7. Clemente estaba abiertamente de acuerdo con lo que decía, lo aprobaba y elogiaba, pero le dijo que se callara, no fuera que sus palabras llegaran a oídos de muchos, y divulgándose aquello que debía guardarse en silencio, antes que se llevara a cabo, los condujera a ser condenados a muerte. Debían confiar en el porvenir y tener esperanza, pues podía venir algún socorro inesperado. En cuanto a él, su edad avanzada le impedía un acto tan audaz.—En cuanto a lo que tú, Cerca, has dicho, yo quizá podría aconsejarte algo más
prudente, ¿pero quién podría sugerir nada que fuera más honorable? Clemente se fué a su casa, mientras repasaba mentalmente lo que había dicho y oído, en medio de diversas dudas. Cerca, preocupado, se apresuró a ver a Cornelio Sabino, también tribuno, a quien apreciaba como varón egregio amante de la libertad y, por este motivo, contrario al presente estado de cosas y que quería de una vez terminarlas. Consideró oportuno proponérselas, con miedo de que Clemente los traicionara, teniendo en cuenta además el tiempo que habían perdido en dudas y vacilaciones.

8. Sabino aceptó la sugestión de buena gana, pues ya previamente estaba decidido a ello, pero se había callado hasta ahora, pues no había encontrado a nadie con quien compartir sin riesgo su idea. Habiéndose, pues, topado con un hombre no sólo dispuesto a callar lo que oyera, sino a revelar su propio pensamiento, se sintió mucho más animado; por esto, pidió a Cerea que llevara a cabo su propuesta sin demora. Es así como se dirigieron a Minuciano, animado del mismo deseo y similar a ellos por su decisión y que había caído en sospechas ante Cayo, después de la muerte de Lépido. Una profunda amistad había unido a Minuciano y
Lépido por los peligros que habían corrido juntos. Porque Cayo era temible y no dejaba de ensañarse en cada uno de ellos según su capricho. Sabían que ambos estaban descontentos de tal situación, a pesar de que el miedo del peligro impedía que abiertamente revelaran su pensamiento y su odio contra Cayo. Sin embargo, adivinaban que los dos lo detestaban y esto contribuía a que sintieran un recíproco afecto.
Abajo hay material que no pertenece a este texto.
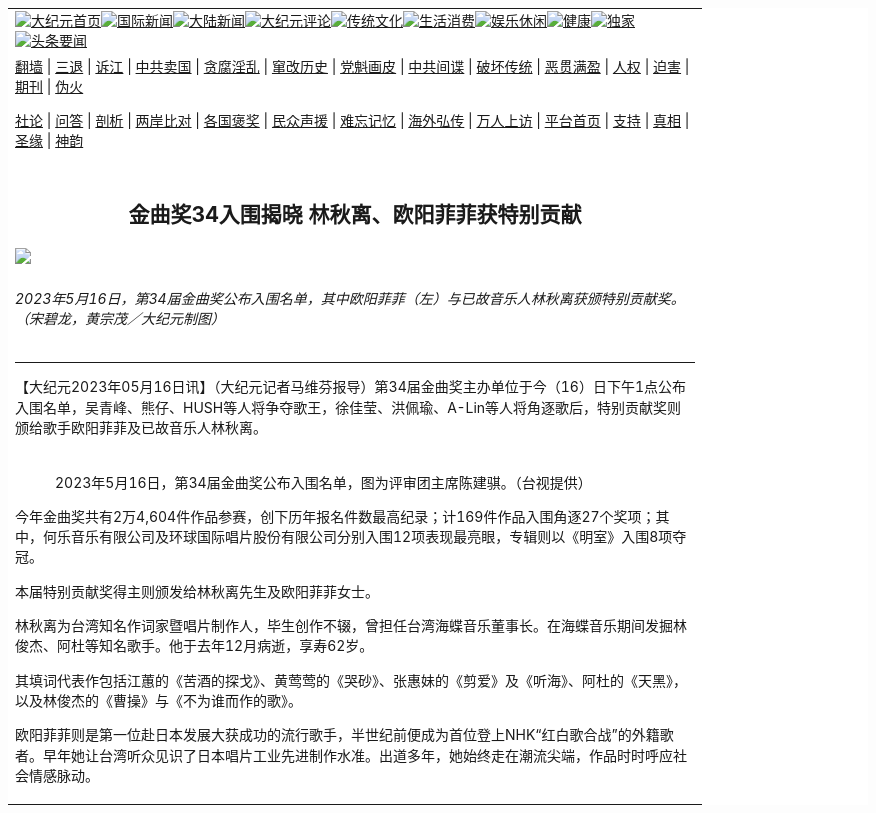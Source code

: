 <a name="1" id="1" target="_blank"></a><span id="1"></span>
<table align=center border="0"><tr><td colspan="2" VALIGN=TOP><a href="https://github.com/1992513/djy/blob/master/gb/nf1351518.md#1"><img src="https://raw.githubusercontent.com/1992513/www/master/t/djy/1.jpg" title="大纪元首页" alt="大纪元首页"></a><a href="https://github.com/1992513/djy/blob/master/gb/n24hr.md#1"><img src="https://raw.githubusercontent.com/1992513/www/master/t/djy/3.jpg" title="国际新闻" alt="国际新闻"></a><a href="https://github.com/1992513/djy/blob/master/gb/nsc413.md#1"><img src="https://raw.githubusercontent.com/1992513/www/master/t/djy/4.jpg" title="大陆新闻" alt="大陆新闻"></a><a href="https://github.com/1992513/djy/blob/master/gb/news392.md#1"><img src="https://raw.githubusercontent.com/1992513/www/master/t/djy/5.jpg" title="大纪元评论" alt="大纪元评论"></a><a href="https://github.com/1992513/djy/blob/master/gb/news2007.md#1"><img src="https://raw.githubusercontent.com/1992513/www/master/t/djy/6.jpg" title="传统文化" alt="传统文化"></a><a href="https://github.com/1992513/djy/blob/master/gb/news2008.md#1"><img src="https://raw.githubusercontent.com/1992513/www/master/t/djy/7.jpg" title="生活消费" alt="生活消费"></a><a href="https://github.com/1992513/djy/blob/master/gb/ncyule.md#1"><img src="https://raw.githubusercontent.com/1992513/www/master/t/djy/8.jpg" title="娱乐休闲" alt="娱乐休闲"></a><a href="https://github.com/1992513/djy/blob/master/gb/nsc1002.md#1"><img src="https://raw.githubusercontent.com/1992513/www/master/t/djy/9.jpg" title="健康" alt="健康"></a><a href="https://github.com/1992513/djy/blob/master/gb/nf6092.md#1"><img src="https://raw.githubusercontent.com/1992513/www/master/t/djy/10a.jpg" title="独家" alt="独家"></a><a href="https://github.com/1992513/djy/blob/master/gb/nf4514.md#1"><img src="https://raw.githubusercontent.com/1992513/www/master/t/djy/12a.jpg" title="头条要闻" alt="头条要闻"></a></td></tr>
<tr><td colspan="2" VALIGN=TOP><a target="_blank" href="https://github.com/1992513/www/blob/master/README.md?zsrh#1">翻墙</a> | <a target="_blank" href="https://github.com/1992513/djy/blob/master/gb/nf5657.md#1">三退</a> | <a target="_blank" href="https://github.com/1992513/djy/blob/master/gb/nf6124.md#1">诉江</a> | <a target="_blank" href="https://github.com/1992513/djy/blob/master/gb/nf1176117.md#1">中共卖国</a> | <a target="_blank" href="https://github.com/1992513/djy/blob/master/gb/nf5773.md#1">贪腐淫乱</a> | <a target="_blank" href="https://github.com/1992513/djy/blob/master/gb/nf1176115.md#1">窜改历史</a> | <a target="_blank" href="https://github.com/1992513/djy/blob/master/gb/nf1176107.md#1">党魁画皮</a> | <a target="_blank" href="https://github.com/1992513/djy/blob/master/gb/nf1320400.md#1">中共间谍</a> | <a target="_blank" href="https://github.com/1992513/djy/blob/master/gb/nf1176114.md#1">破坏传统</a> | <a target="_blank" href="https://github.com/1992513/ntdtv/blob/master/gb/prog447_1.md#1">恶贯满盈</a> | <a target="_blank" href="https://github.com/1992513/djy/blob/master/gb/ncid278.md#1">人权</a> | <a target="_blank" href="https://github.com/1992513/djy/blob/master/gb/nf1176111.md#1">迫害</a> | <a target="_blank" href="https://gitlab.com/szzdlab/mh-qikan/blob/master/README.md#1">期刊</a> | <a target="_blank" href="https://github.com/1992513/djy/blob/master/gb/nf5562.md#1">伪火</a></p><p><a target="_blank" href="https://github.com/1992513/djy/blob/master/gb/9p.md#1">社论</a> | <a target="_blank" href="https://github.com/1992513/djy/blob/master/gb/nf4378.md#1">问答</a> | <a target="_blank" href="https://github.com/1992513/djy/blob/master/gb/nf5792.md#1">剖析</a> | <a target="_blank" href="https://github.com/1992513/djy/blob/master/gb/nf5735.md#1">两岸比对</a> | <a target="_blank" href="https://github.com/1992513/djy/blob/master/gb/nf6119.md#1">各国褒奖</a> | <a target="_blank" href="https://github.com/1992513/djy/blob/master/gb/nf6120.md#1">民众声援</a> | <a target="_blank" href="https://github.com/1992513/djy/blob/master/gb/nf1188594.md#1">难忘记忆</a> | <a target="_blank" href="https://github.com/1992513/djy/blob/master/gb/nf3180.md#1">海外弘传</a> | <a target="_blank" href="https://github.com/1992513/djy/blob/master/gb/nf5410.md#1">万人上访</a> | <a target="_blank" href="https://github.com/1992513/www/blob/master/README.md?zsrh#1">平台首页</a> | <a target="_blank" href="https://github.com/1992513/djy/blob/master/gb/nf4386.md#1">支持</a> | <a target="_blank" href="https://github.com/1992513/djy/blob/master/gb/nf4389.md#1">真相</a> | <a target="_blank" href="https://github.com/1992513/djy/blob/master/gb/nf5790.md#1">圣缘</a> | <a target="_blank" href="https://github.com/1992513/djy/blob/master/gb/nf4786.md#1">神韵</a></td></tr>
<tr><td VALIGN=TOP width="626"><h2 align=center>金曲奖34入围揭晓 林秋离、欧阳菲菲获特别贡献</h2>
<img width="600" src="https://i.epochtimes.com/assets/uploads/2023/05/id13998000-2305160330221487-600x400.jpg" />
<h6>2023年5月16日，第34届金曲奖公布入围名单，其中欧阳菲菲（左）与已故音乐人林秋离获颁特别贡献奖。（宋碧龙，黄宗茂／大纪元制图）
</h6>
<hr>
	<p>【大纪元2023年05月16日讯】（大纪元记者马维芬报导）第34届金曲奖主办单位于今（16）日下午1点公布入围名单，吴青峰、熊仔、HUSH等人将争夺歌王，徐佳莹、洪佩瑜、A-Lin等人将角逐歌后，特别贡献奖则颁给歌手欧阳菲菲及已故音乐人林秋离。</p>
<figure id="attachment_13998009" aria-describedby="caption-attachment-13998009" style="width: 600px" class="wp-caption aligncenter"><a target="_blank" href="https://i.epochtimes.com/assets/uploads/2023/05/id13998009-2305160344571487.jpg"><img decoding="async" class="size-large wp-image-13998009" title="" src="https://i.epochtimes.com/assets/uploads/2023/05/id13998009-2305160344571487-600x400.jpg" alt="" width="600" b="400" /></a><figcaption id="caption-attachment-13998009" class="wp-caption-text">2023年5月16日，第34届金曲奖公布入围名单，图为评审团主席陈建骐。（台视提供）</figcaption></figure>
<p>今年金曲奖共有2万4,604件作品参赛，创下历年报名件数最高纪录；计169件作品入围角逐27个奖项；其中，何乐音乐有限公司及环球国际唱片股份有限公司分别入围12项表现最亮眼，专辑则以《明室》入围8项夺冠。</p>
<p>本届特别贡献奖得主则颁发给林秋离先生及欧阳菲菲女士。</p>
<p>林秋离为台湾知名作词家暨唱片制作人，毕生创作不辍，曾担任台湾海蝶音乐董事长。在海蝶音乐期间发掘林俊杰、阿杜等知名歌手。他于去年12月病逝，享寿62岁。</p>
<p>其填词代表作包括江蕙的《苦酒的探戈》、黄莺莺的《哭砂》、张惠妹的《剪爱》及《听海》、阿杜的《天黑》，以及林俊杰的《曹操》与《不为谁而作的歌》。</p>
<p>欧阳菲菲则是第一位赴日本发展大获成功的流行歌手，半世纪前便成为首位登上NHK“红白歌合战”的外籍歌者。早年她让台湾听众见识了日本唱片工业先进制作水准。出道多年，她始终走在潮流尖端，作品时时呼应社会情感脉动。</p>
9. Se encontraron, pues, con Minuciano, a quien saludaron con demostraciones de aprecio, pues ya en encuentros precedentes habían adoptado la costumbre de rendirle homenaje, tanto por la superioridad de su rango, pues era el más noble de todos los ciudadanos, como por los elogios que merecían sus cualidades, especialmente su elocuencia. Minuciano, hablando el primero, preguntó a Cerca qué palabra de orden había recibido. Toda la ciudad sabía el insulto que se hacía a Cerea en la transmisión de la palabra de orden. Cerea, indiferente a las expresiones de burla, agradeció a Minuciano el hecho de testimoniarle suficiente confianza como para hablar con él. — Tú me diste la palabra de orden: libertad. Te agradezco que me excitaras más allá de lo que suele ser mi costumbre. No necesito muchas palabras para elevar y reforzar el ánimo, si es que son de tu gusto las cosas que son del mío y si somos de la misma opinión. Ciño una sola espada, pero basta para los dos. Emprendamos la acción; me pongo bajo tu dirección y mando, si es que te place. O me adelantaré confiado en tu ayuda, esperanzado en tu auxilio. No necesitan del hierro aquellos que poseen un ánimo valeroso que hace eficaz al mismo hierro. Me basto para emprender esta tarea, sin el menor miedo por lo que pueda acontecerme. No tengo tiempo para pensar en los peligros, cuando lamento la situación de la patria, que ha descendido desde la mayor libertad a la servidumbre, estando sin fuerza y autoridad las leyes y todos amenazados por Cayo. Ojalá merezca fe en lo que te digo, puesto que soy de la misma opinión que tú en este particular.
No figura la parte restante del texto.